Brief:
For each line of the listing that holds "verify", show the full line.

(Extracted entries begins)

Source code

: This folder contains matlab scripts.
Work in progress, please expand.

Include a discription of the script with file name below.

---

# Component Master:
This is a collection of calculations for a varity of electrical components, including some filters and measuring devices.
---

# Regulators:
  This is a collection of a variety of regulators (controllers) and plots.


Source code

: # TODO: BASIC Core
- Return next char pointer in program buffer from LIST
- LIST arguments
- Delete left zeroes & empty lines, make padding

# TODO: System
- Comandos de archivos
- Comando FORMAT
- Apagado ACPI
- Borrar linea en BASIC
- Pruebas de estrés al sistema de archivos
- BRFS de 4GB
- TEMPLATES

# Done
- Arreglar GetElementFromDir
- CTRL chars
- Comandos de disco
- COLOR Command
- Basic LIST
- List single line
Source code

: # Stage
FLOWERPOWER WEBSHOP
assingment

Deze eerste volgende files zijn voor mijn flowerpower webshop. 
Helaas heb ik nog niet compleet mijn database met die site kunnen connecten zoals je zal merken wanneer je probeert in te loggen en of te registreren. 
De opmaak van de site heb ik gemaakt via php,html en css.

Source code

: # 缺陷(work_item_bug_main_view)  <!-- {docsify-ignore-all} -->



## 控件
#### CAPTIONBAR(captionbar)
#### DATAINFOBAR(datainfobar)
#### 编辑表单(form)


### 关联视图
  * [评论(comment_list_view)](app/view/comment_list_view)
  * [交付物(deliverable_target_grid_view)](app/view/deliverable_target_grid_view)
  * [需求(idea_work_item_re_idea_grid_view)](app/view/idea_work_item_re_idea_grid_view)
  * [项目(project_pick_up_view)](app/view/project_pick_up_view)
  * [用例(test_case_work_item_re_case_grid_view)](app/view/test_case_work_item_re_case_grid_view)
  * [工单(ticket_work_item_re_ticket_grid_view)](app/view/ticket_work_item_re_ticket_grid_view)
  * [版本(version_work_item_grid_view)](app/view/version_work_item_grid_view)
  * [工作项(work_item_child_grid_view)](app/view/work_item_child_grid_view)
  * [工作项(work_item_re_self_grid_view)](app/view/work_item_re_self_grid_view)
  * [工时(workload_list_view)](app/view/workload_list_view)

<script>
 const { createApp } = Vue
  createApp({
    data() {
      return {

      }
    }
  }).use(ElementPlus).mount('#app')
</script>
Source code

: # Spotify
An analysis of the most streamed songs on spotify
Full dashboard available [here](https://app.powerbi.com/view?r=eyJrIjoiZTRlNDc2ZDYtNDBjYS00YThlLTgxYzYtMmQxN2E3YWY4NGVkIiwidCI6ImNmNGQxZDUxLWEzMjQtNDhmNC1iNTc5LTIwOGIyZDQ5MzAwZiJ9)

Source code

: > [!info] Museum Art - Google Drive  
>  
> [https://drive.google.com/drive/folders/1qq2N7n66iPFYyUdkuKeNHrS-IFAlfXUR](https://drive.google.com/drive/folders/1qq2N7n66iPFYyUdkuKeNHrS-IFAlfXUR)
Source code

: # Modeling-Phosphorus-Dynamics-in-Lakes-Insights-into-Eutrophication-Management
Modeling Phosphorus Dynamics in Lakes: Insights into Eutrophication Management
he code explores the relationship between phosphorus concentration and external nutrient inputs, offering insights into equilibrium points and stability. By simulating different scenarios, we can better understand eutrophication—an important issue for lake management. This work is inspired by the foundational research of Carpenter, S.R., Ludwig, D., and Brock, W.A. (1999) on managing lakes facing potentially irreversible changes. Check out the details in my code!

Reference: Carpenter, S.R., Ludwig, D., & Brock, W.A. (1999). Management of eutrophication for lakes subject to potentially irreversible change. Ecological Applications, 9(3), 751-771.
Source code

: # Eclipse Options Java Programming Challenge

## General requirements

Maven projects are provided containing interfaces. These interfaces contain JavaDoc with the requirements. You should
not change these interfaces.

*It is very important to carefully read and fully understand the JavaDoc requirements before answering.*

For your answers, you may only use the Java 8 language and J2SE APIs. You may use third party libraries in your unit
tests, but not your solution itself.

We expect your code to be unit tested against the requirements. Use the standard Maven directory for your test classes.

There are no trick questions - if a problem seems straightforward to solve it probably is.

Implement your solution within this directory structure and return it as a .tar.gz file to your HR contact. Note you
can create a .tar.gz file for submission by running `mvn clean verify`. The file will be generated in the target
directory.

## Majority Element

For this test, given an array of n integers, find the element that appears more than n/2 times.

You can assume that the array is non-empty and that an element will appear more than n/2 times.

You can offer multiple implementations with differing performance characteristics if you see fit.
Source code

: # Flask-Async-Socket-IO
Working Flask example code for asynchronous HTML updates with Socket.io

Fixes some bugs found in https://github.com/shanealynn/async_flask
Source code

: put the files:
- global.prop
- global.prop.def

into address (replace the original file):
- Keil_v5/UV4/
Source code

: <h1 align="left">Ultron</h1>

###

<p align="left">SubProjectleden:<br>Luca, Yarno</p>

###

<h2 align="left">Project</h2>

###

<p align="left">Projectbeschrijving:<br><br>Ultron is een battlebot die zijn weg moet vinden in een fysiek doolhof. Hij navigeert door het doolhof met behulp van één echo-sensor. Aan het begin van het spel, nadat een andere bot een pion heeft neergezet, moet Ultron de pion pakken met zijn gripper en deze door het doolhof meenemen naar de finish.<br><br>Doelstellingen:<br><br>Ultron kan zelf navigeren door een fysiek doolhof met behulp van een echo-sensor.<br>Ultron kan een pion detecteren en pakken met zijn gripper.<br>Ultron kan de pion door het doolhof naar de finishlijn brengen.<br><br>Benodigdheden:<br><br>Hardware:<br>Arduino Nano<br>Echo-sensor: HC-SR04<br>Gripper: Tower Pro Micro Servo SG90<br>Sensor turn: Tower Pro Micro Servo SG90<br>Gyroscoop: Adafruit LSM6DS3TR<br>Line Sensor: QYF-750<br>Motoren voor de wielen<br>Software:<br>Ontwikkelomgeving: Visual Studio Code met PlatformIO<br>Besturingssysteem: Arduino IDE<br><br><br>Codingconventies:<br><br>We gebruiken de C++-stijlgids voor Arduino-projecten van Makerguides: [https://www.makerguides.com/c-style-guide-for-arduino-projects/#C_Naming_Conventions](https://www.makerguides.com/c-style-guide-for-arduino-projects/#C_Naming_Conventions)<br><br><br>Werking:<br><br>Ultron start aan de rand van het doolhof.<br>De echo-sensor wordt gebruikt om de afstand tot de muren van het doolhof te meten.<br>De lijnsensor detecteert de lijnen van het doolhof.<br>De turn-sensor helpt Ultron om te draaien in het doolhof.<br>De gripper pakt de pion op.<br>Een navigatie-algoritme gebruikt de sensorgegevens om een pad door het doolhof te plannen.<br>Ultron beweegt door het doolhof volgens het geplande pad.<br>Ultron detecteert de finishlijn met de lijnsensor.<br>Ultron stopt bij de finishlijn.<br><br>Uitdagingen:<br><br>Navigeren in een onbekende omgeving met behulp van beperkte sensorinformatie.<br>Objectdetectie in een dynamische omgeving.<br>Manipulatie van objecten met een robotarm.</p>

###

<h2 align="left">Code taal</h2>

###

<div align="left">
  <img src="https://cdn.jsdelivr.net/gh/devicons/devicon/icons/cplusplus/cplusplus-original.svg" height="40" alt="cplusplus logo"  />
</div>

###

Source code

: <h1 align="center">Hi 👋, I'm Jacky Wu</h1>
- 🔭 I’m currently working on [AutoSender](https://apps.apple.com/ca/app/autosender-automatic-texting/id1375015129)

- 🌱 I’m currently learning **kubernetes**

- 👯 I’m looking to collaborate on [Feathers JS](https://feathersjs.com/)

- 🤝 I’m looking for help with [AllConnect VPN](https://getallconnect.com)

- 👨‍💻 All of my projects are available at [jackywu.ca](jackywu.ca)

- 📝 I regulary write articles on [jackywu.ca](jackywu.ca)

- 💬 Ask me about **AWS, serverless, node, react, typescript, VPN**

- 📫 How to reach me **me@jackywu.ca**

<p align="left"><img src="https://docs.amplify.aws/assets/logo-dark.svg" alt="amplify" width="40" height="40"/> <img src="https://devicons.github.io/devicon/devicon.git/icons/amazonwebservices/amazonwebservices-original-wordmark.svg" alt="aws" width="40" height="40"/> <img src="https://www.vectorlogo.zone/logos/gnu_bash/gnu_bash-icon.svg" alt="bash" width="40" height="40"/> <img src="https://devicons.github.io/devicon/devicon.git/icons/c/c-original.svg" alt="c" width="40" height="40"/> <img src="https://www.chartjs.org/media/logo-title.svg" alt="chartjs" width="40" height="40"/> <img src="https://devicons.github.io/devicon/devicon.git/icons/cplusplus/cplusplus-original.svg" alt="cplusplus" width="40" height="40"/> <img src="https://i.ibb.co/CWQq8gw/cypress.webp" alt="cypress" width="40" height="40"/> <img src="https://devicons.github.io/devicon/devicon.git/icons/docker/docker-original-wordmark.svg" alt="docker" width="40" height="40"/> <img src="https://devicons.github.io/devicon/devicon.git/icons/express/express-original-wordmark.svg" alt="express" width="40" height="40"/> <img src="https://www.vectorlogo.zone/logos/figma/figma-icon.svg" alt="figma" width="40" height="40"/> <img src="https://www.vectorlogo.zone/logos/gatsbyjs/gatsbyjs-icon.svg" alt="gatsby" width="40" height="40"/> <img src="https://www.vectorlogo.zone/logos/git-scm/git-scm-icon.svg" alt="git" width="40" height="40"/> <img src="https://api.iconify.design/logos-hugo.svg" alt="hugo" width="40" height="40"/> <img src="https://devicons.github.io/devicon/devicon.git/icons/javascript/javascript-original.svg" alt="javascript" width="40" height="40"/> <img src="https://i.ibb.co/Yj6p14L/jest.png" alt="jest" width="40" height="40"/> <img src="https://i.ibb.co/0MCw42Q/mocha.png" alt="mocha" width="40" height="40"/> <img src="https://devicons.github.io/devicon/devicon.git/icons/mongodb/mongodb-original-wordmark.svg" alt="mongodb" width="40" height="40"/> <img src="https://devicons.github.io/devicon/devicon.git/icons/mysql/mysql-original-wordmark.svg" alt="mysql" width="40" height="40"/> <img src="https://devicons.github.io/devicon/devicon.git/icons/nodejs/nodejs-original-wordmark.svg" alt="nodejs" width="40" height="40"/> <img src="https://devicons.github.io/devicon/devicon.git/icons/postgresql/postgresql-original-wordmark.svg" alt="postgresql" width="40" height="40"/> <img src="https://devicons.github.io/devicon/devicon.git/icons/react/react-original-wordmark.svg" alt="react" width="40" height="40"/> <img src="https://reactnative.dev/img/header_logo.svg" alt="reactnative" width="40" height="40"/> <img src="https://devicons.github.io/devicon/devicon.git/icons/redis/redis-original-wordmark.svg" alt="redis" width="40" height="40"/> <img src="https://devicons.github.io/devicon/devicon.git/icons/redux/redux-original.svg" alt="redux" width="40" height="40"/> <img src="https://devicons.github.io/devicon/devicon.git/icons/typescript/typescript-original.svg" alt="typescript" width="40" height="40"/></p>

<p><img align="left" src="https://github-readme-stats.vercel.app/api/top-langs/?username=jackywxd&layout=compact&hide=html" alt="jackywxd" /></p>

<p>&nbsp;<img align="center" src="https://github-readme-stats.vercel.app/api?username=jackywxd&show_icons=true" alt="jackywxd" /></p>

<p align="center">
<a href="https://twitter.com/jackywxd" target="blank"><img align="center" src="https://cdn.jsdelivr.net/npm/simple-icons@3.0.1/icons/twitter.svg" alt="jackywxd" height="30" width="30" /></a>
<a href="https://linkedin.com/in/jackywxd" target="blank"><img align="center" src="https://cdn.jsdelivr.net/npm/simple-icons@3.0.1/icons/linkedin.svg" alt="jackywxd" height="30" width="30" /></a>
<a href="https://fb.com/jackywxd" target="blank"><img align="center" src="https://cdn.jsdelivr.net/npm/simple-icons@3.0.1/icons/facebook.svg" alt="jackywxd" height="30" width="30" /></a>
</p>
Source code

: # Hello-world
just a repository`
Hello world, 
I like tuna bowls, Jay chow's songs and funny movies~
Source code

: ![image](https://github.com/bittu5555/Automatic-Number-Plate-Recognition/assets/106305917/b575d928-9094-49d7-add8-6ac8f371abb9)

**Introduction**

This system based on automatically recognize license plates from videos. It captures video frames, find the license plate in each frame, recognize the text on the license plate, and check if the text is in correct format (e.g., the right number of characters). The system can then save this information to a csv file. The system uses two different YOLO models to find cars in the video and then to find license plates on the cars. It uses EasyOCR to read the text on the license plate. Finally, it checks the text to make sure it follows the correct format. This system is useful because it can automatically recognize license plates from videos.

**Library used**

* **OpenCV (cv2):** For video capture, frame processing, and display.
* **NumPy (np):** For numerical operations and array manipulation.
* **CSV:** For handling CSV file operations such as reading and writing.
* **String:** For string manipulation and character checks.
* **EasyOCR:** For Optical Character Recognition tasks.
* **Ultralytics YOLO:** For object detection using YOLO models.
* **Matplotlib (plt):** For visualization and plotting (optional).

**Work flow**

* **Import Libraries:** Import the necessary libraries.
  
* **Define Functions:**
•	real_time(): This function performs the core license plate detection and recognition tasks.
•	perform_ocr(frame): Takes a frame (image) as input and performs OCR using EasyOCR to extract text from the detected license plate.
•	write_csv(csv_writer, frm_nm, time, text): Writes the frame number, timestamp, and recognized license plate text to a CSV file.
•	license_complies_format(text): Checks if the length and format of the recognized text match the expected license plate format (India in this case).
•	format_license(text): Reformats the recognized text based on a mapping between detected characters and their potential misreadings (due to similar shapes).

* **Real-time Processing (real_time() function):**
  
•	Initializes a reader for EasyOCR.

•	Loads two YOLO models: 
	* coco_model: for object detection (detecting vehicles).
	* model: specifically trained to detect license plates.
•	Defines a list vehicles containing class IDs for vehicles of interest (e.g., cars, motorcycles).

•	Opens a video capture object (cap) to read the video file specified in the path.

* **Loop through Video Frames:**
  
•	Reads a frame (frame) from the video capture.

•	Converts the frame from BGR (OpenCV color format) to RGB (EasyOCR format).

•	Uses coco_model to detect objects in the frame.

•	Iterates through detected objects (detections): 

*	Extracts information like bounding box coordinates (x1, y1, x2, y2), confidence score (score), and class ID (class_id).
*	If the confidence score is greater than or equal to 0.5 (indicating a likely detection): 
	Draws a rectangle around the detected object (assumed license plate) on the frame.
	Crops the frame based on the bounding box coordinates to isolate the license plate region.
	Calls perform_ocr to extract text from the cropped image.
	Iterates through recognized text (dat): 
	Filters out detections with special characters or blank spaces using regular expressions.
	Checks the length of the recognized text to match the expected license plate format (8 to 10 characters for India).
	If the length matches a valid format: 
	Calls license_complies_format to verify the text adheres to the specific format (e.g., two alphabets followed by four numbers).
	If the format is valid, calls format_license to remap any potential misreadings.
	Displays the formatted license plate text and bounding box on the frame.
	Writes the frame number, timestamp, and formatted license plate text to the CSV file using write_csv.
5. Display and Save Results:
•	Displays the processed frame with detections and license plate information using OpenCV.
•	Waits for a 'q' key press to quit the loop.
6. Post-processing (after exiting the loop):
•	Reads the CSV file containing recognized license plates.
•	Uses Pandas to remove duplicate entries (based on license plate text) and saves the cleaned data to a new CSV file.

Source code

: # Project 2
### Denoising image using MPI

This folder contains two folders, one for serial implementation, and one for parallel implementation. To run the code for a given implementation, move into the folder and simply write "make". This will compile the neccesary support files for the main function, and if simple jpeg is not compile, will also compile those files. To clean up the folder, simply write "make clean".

(Extracted entries ends)

Finished exercise:
can create a .tar.gz file for submission by running `mvn clean verify`. The file will be generated in the target
	Calls license_complies_format to verify the text adheres to the specific format (e.g., two alphabets followed by four numbers).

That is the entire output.